Regarding my comment style, it might be harsh. Should I have to be political correct to say "hey, you might overlook xyz in your approach." Probably not. I think it is better this way: if it is wrong, just say it is wrong and correct it. Why do we have to sugarcoat everything we say and self-censor ourselves?

[...] my colleague called me calm down.

As your colleague told you as well: calm down and then reconsider my described use case (portable runtime environment, etc.).

The aspired direction of your discussion style is toxic and I'm not interested in being part of it.

Again, I'm open for a healthy debate, but your style of writing doesn't fulfill this requirement.

Have a nice day.

It is very subjective to determine the debate is healthy or not. But it is objective to determine the approach is right or wrong. You have no ground to dispute that the fact that you violated the principle of least privilege.

Have a good weekend, too.

Well, I did not violate PoLP because of the fact that the subject to isolate is the actual application, but this is the aspect you don't want to see. Anyways ...

Hi André, I came across the post while looking for something completely unrelated but just had to reply and say I'm really sorry you had to endure this entire thread.

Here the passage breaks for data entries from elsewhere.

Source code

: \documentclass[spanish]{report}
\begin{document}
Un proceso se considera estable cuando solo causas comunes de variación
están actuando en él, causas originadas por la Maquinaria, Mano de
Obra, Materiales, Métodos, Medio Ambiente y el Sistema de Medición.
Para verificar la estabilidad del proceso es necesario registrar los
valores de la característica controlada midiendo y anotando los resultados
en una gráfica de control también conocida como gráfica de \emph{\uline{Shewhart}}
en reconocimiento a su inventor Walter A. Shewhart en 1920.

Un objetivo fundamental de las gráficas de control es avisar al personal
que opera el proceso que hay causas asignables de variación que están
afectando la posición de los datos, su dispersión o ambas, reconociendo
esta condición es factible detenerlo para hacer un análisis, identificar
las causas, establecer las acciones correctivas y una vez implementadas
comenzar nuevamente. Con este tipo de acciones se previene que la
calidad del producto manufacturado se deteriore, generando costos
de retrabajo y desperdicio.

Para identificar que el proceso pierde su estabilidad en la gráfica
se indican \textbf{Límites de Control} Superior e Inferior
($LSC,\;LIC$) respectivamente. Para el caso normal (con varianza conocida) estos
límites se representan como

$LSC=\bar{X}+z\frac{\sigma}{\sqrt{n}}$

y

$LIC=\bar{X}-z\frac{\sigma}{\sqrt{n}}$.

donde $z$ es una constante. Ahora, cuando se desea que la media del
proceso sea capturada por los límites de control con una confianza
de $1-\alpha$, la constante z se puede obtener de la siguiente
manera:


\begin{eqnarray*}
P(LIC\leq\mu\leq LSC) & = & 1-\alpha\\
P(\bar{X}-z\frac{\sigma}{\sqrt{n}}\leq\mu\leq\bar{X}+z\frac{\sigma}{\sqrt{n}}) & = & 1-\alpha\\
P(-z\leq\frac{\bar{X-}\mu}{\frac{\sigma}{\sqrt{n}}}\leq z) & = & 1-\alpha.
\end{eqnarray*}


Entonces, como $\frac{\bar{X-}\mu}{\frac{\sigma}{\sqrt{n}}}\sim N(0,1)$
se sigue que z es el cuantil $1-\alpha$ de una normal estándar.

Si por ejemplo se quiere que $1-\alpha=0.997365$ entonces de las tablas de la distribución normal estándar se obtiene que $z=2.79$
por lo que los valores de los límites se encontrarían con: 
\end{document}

As you mentioned ( and as this post is indeed old ) there are more expressive ways to deal with those issues today on the orchestration layer, and with many k8s options for local testing ( Kind, microk8s, minikube etc. ), one can easily configure and test privileges, assign granular security contexts, define network policies and control and monitor ingress/egress traffic.

In a real life scenario I would take this a step further and try to sniff outgoing requests with something like ksniff to look at what goes out to the C&C / output.